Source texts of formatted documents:

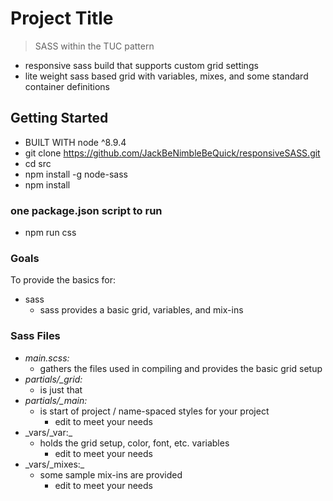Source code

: # Project Title
>  SASS within the TUC pattern

* responsive sass build that supports custom grid settings
* lite weight sass based grid with variables, mixes, and some standard container definitions

## Getting Started
- BUILT WITH node ^8.9.4 
- git clone https://github.com/JackBeNimbleBeQuick/responsiveSASS.git
- cd src
- npm install -g node-sass
- npm install

### one package.json script to run
- npm run css

### Goals
To provide the basics for:
- sass
  - sass provides a basic grid, variables, and mix-ins

### Sass Files
- _main.scss:_ 
  - gathers the files used in compiling and provides the basic grid setup
- _partials/\_grid:_ 
  - is just that
- _partials/\_main:_ 
  - is start of project / name-spaced styles for your project
    * edit to meet your needs
- _vars/\_var:\_ 
  - holds the grid setup, color, font, etc. variables
    * edit to meet your needs
- _vars/\_mixes:\_ 
  - some sample mix-ins are provided
    * edit to meet your needs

Task » The word "provides" appears in how many lines of the records? Give the number only.

Exercise answer » 2